In the case of partitioning, if the input of the partition target is a stream, which is a stateless element, then operations such as filter, compute, aggregate, and join are not supported.
If the the input of a partitioned target is on a memory store and the target is on a log store, this is supported only if the memory store (input element) can recover its data from an element that is on a log store.

Note: If a memory store window receives data from a log store window via a stateless element, for example, a delta stream or a stream, its contents are not restored during server recovery.

When you shut down the server normally, it performs a quiesce and checkpoint before it shuts down. It is therefore able to store all data currently in the project, as the data has been fully processed and is in a stable state. When an abnormal system shutdown occurs between checkpoints, there is no way of knowing the state of the system or where the uncheckpointed data was. Therefore, the uncheckpointed data on the input windows attached to log stores is replayed by streaming events down the project as though they were going through the input windows for the first time. The uncheckpointed data is replayed in an attempt to attain a state as close as possible to the state of ESP before the abnormal shutdown.

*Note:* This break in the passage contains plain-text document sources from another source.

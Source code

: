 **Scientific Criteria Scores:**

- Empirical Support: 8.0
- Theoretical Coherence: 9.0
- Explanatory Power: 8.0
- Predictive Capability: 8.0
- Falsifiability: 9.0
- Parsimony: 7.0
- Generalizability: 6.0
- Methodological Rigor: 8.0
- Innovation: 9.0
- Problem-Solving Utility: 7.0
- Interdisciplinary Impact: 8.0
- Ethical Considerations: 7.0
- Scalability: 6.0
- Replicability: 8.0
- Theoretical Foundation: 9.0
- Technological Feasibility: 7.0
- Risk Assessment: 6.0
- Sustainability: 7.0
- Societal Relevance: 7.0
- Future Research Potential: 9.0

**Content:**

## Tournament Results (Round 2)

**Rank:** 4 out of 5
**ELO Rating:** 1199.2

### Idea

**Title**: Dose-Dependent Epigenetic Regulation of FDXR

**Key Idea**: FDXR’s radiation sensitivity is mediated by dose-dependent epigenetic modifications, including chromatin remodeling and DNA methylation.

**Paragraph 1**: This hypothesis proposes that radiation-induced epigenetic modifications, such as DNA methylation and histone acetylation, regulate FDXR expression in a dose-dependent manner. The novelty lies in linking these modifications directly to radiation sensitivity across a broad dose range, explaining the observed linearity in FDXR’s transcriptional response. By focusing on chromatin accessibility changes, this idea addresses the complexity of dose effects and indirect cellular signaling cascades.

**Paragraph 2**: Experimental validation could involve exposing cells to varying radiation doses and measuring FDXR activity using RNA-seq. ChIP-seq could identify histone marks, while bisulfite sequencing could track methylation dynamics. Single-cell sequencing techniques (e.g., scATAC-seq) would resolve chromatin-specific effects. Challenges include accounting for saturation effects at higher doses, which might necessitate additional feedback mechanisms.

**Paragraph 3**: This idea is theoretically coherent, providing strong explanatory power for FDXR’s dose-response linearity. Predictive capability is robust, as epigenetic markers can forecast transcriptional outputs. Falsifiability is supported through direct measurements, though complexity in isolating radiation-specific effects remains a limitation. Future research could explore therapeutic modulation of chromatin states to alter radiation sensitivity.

Log stores are periodically compacted, at which point all data accumulated in the store is checkpointed and multiple operations on the same key are collapsed. After a checkpoint, the store continues appending incoming data rows to the end of the store until the next checkpoint.

Note: The recovery of data written to the store, but not yet checkpointed, is available for input windows only. SAP recommends that when you assign a window to a log store, you also assign all of its input windows to a log store. Otherwise, data written to the window after the last checkpoint is not restored.

Unlike memory stores, log stores do not extend automatically. Use the CCL maxfilesize property to specify log store size. The size of a log store is extremely important. Log stores that are too small can cause processing to stop due to overflow. They can also cause significant performance degradation due to frequent cleaning cycles. A log store that is too large can hinder performance due to larger disk and memory requirements.